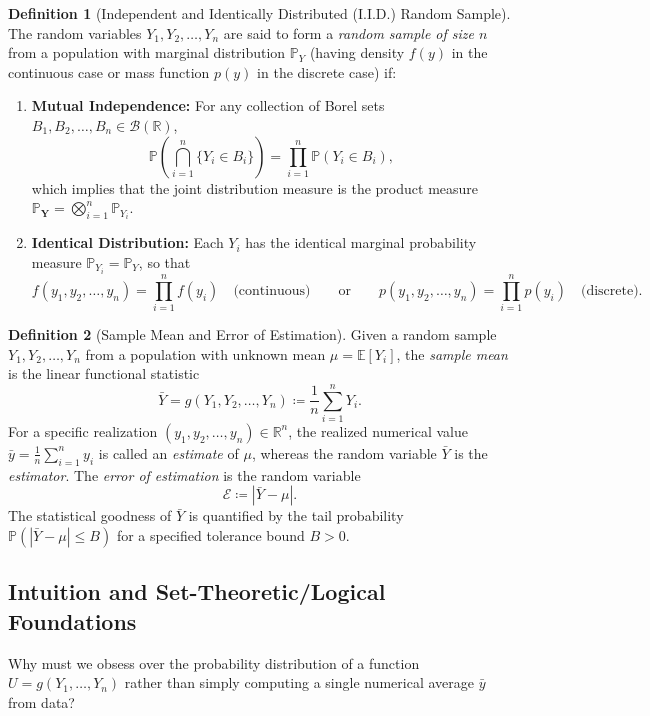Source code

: \documentclass[11pt, letterpaper]{article}
\theoremstyle{definition}
\newtheorem{definition}{Definition}[section]
\theoremstyle{remark}
\newcommand{\R}{\mathbb{R}}
\newcommand{\E}{\mathbb{E}}
\newcommand{\Prob}{\mathbb{P}}
\begin{document}
\begin{definition}[Independent and Identically Distributed (I.I.D.) Random Sample]
The random variables $Y_1, Y_2, \dots, Y_n$ are said to form a \emph{random sample of size $n$} from a population with marginal distribution $\Prob_Y$ (having density $f(y)$ in the continuous case or mass function $p(y)$ in the discrete case) if:
\begin{enumerate}[label=(\roman*)]
    \item \textbf{Mutual Independence:} For any collection of Borel sets $B_1, B_2, \dots, B_n \in \mathcal{B}(\R)$,
    \[
        \Prob\left(\bigcap_{i=1}^{n} \{Y_i \in B_i\}\right) = \prod_{i=1}^{n} \Prob(Y_i \in B_i),
    \]
    which implies that the joint distribution measure is the product measure $\Prob_{\mathbf{Y}} = \bigotimes_{i=1}^{n} \Prob_{Y_i}$.
    \item \textbf{Identical Distribution:} Each $Y_i$ has the identical marginal probability measure $\Prob_{Y_i} = \Prob_Y$, so that
    \[
        f(y_1, y_2, \dots, y_n) = \prod_{i=1}^{n} f(y_i) \quad \text{(continuous)} \qquad \text{or} \qquad p(y_1, y_2, \dots, y_n) = \prod_{i=1}^{n} p(y_i) \quad \text{(discrete)}.
    \]
\end{enumerate}
\end{definition}

\begin{definition}[Sample Mean and Error of Estimation]
Given a random sample $Y_1, Y_2, \dots, Y_n$ from a population with unknown mean $\mu = \E[Y_i]$, the \emph{sample mean} is the linear functional statistic
\[
    \bar{Y} = g(Y_1, Y_2, \dots, Y_n) \coloneqq \frac{1}{n} \sum_{i=1}^{n} Y_i.
\]
For a specific realization $(y_1, y_2, \dots, y_n) \in \R^n$, the realized numerical value $\bar{y} = \frac{1}{n}\sum_{i=1}^n y_i$ is called an \emph{estimate} of $\mu$, whereas the random variable $\bar{Y}$ is the \emph{estimator}. The \emph{error of estimation} is the random variable
\[
    \mathcal{E} \coloneqq |\bar{Y} - \mu|.
\]
The statistical goodness of $\bar{Y}$ is quantified by the tail probability $\Prob(|\bar{Y} - \mu| \le B)$ for a specified tolerance bound $B > 0$.
\end{definition}

\subsection{Intuition and Set-Theoretic/Logical Foundations}

Why must we obsess over the probability distribution of a function $U = g(Y_1, \dots, Y_n)$ rather than simply computing a single numerical average $\bar{y}$ from data? 
\end{document}
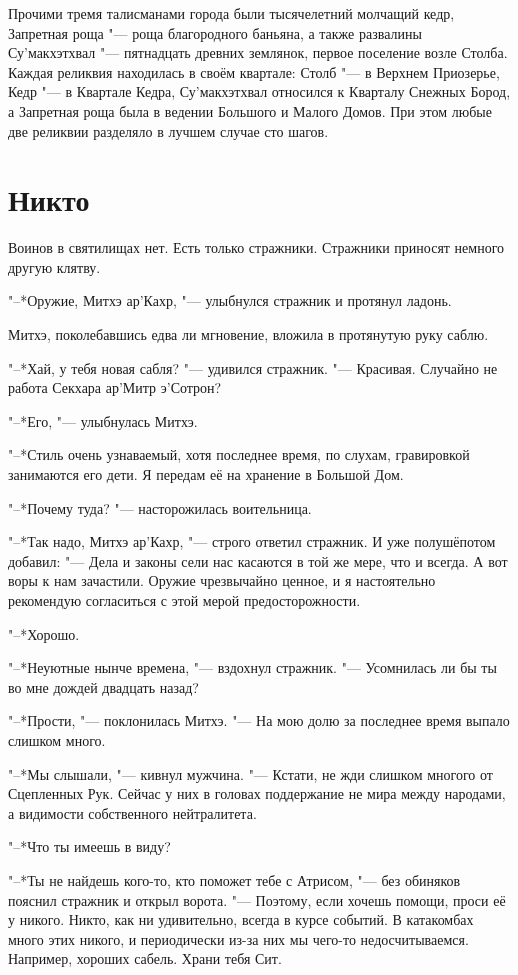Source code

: \documentclass[a4paper,10pt]{book}
\begin{document}
Прочими тремя талисманами города были тысячелетний молчащий кедр, Запретная роща "--- роща благородного баньяна, а также развалины Су'макхэтхвал "--- пятнадцать древних землянок, первое поселение возле Столба. Каждая реликвия находилась в своём квартале: Столб "--- в Верхнем Приозерье, Кедр "--- в Квартале Кедра, Су'макхэтхвал относился к Кварталу Снежных Бород, а Запретная роща была в ведении Большого и Малого Домов. При этом любые две реликвии разделяло в лучшем случае сто шагов.

\section{Никто}

Воинов в святилищах нет. Есть только стражники. Стражники приносят немного 
другую клятву.

"--*Оружие, Митхэ ар'Кахр, "--- улыбнулся стражник и протянул ладонь.

Митхэ, поколебавшись едва ли мгновение, вложила в протянутую руку саблю.

"--*Хай, у тебя новая сабля? "--- удивился стражник. "--- Красивая. Случайно не 
работа Секхара ар'Митр э'Сотрон?

"--*Его, "--- улыбнулась Митхэ.

"--*Стиль очень узнаваемый, хотя последнее время, по слухам, гравировкой 
занимаются его дети. Я передам её на хранение в Большой Дом.

"--*Почему туда? "--- насторожилась воительница.

"--*Так надо, Митхэ ар'Кахр, "--- строго ответил стражник. И уже полушёпотом 
добавил: "--- Дела и законы сели нас касаются в той же мере, что и всегда. А 
вот 
воры к нам зачастили. Оружие чрезвычайно ценное, и я настоятельно рекомендую 
согласиться с этой мерой предосторожности.

"--*Хорошо.

"--*Неуютные нынче времена, "--- вздохнул стражник. "--- Усомнилась ли бы ты во 
мне дождей двадцать назад?

"--*Прости, "--- поклонилась Митхэ. "--- На мою долю за последнее время выпало 
слишком много.

"--*Мы слышали, "--- кивнул мужчина. "--- Кстати, не жди слишком многого от 
Сцепленных Рук. Сейчас у них в головах поддержание не мира между народами, а 
видимости собственного нейтралитета.

"--*Что ты имеешь в виду?

"--*Ты не найдешь кого-то, кто поможет тебе с Атрисом, "--- без обиняков 
пояснил 
стражник и открыл ворота. "--- Поэтому, если хочешь помощи, проси её у никого. 
Никто, как ни удивительно, всегда в курсе событий. В катакомбах много этих 
никого, и периодически из-за них мы чего-то недосчитываемся. Например, хороших 
сабель. Храни тебя Сит.
\end{document}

· · ·

• What you have to do
The records must come back exactly, with their pictures removed.

• Task solution
Source code

: \documentclass[11pt, letterpaper]{article}
\theoremstyle{definition}
\newtheorem{definition}{Definition}[section]
\theoremstyle{remark}
\newcommand{\R}{\mathbb{R}}
\newcommand{\E}{\mathbb{E}}
\newcommand{\Prob}{\mathbb{P}}
\begin{document}
\begin{definition}[Independent and Identically Distributed (I.I.D.) Random Sample]
The random variables $Y_1, Y_2, \dots, Y_n$ are said to form a \emph{random sample of size $n$} from a population with marginal distribution $\Prob_Y$ (having density $f(y)$ in the continuous case or mass function $p(y)$ in the discrete case) if:
\begin{enumerate}[label=(\roman*)]
    \item \textbf{Mutual Independence:} For any collection of Borel sets $B_1, B_2, \dots, B_n \in \mathcal{B}(\R)$,
    \[
        \Prob\left(\bigcap_{i=1}^{n} \{Y_i \in B_i\}\right) = \prod_{i=1}^{n} \Prob(Y_i \in B_i),
    \]
    which implies that the joint distribution measure is the product measure $\Prob_{\mathbf{Y}} = \bigotimes_{i=1}^{n} \Prob_{Y_i}$.
    \item \textbf{Identical Distribution:} Each $Y_i$ has the identical marginal probability measure $\Prob_{Y_i} = \Prob_Y$, so that
    \[
        f(y_1, y_2, \dots, y_n) = \prod_{i=1}^{n} f(y_i) \quad \text{(continuous)} \qquad \text{or} \qquad p(y_1, y_2, \dots, y_n) = \prod_{i=1}^{n} p(y_i) \quad \text{(discrete)}.
    \]
\end{enumerate}
\end{definition}

\begin{definition}[Sample Mean and Error of Estimation]
Given a random sample $Y_1, Y_2, \dots, Y_n$ from a population with unknown mean $\mu = \E[Y_i]$, the \emph{sample mean} is the linear functional statistic
\[
    \bar{Y} = g(Y_1, Y_2, \dots, Y_n) \coloneqq \frac{1}{n} \sum_{i=1}^{n} Y_i.
\]
For a specific realization $(y_1, y_2, \dots, y_n) \in \R^n$, the realized numerical value $\bar{y} = \frac{1}{n}\sum_{i=1}^n y_i$ is called an \emph{estimate} of $\mu$, whereas the random variable $\bar{Y}$ is the \emph{estimator}. The \emph{error of estimation} is the random variable
\[
    \mathcal{E} \coloneqq |\bar{Y} - \mu|.
\]
The statistical goodness of $\bar{Y}$ is quantified by the tail probability $\Prob(|\bar{Y} - \mu| \le B)$ for a specified tolerance bound $B > 0$.
\end{definition}

\subsection{Intuition and Set-Theoretic/Logical Foundations}

Why must we obsess over the probability distribution of a function $U = g(Y_1, \dots, Y_n)$ rather than simply computing a single numerical average $\bar{y}$ from data? 
\end{document}
Source code

: \documentclass[a4paper,10pt]{book}
\begin{document}
Прочими тремя талисманами города были тысячелетний молчащий кедр, Запретная роща "--- роща благородного баньяна, а также развалины Су'макхэтхвал "--- пятнадцать древних землянок, первое поселение возле Столба. Каждая реликвия находилась в своём квартале: Столб "--- в Верхнем Приозерье, Кедр "--- в Квартале Кедра, Су'макхэтхвал относился к Кварталу Снежных Бород, а Запретная роща была в ведении Большого и Малого Домов. При этом любые две реликвии разделяло в лучшем случае сто шагов.

\section{Никто}

Воинов в святилищах нет. Есть только стражники. Стражники приносят немного 
другую клятву.

"--*Оружие, Митхэ ар'Кахр, "--- улыбнулся стражник и протянул ладонь.

Митхэ, поколебавшись едва ли мгновение, вложила в протянутую руку саблю.

"--*Хай, у тебя новая сабля? "--- удивился стражник. "--- Красивая. Случайно не 
работа Секхара ар'Митр э'Сотрон?

"--*Его, "--- улыбнулась Митхэ.

"--*Стиль очень узнаваемый, хотя последнее время, по слухам, гравировкой 
занимаются его дети. Я передам её на хранение в Большой Дом.

"--*Почему туда? "--- насторожилась воительница.

"--*Так надо, Митхэ ар'Кахр, "--- строго ответил стражник. И уже полушёпотом 
добавил: "--- Дела и законы сели нас касаются в той же мере, что и всегда. А 
вот 
воры к нам зачастили. Оружие чрезвычайно ценное, и я настоятельно рекомендую 
согласиться с этой мерой предосторожности.

"--*Хорошо.

"--*Неуютные нынче времена, "--- вздохнул стражник. "--- Усомнилась ли бы ты во 
мне дождей двадцать назад?

"--*Прости, "--- поклонилась Митхэ. "--- На мою долю за последнее время выпало 
слишком много.

"--*Мы слышали, "--- кивнул мужчина. "--- Кстати, не жди слишком многого от 
Сцепленных Рук. Сейчас у них в головах поддержание не мира между народами, а 
видимости собственного нейтралитета.

"--*Что ты имеешь в виду?

"--*Ты не найдешь кого-то, кто поможет тебе с Атрисом, "--- без обиняков 
пояснил 
стражник и открыл ворота. "--- Поэтому, если хочешь помощи, проси её у никого. 
Никто, как ни удивительно, всегда в курсе событий. В катакомбах много этих 
никого, и периодически из-за них мы чего-то недосчитываемся. Например, хороших 
сабель. Храни тебя Сит.
\end{document}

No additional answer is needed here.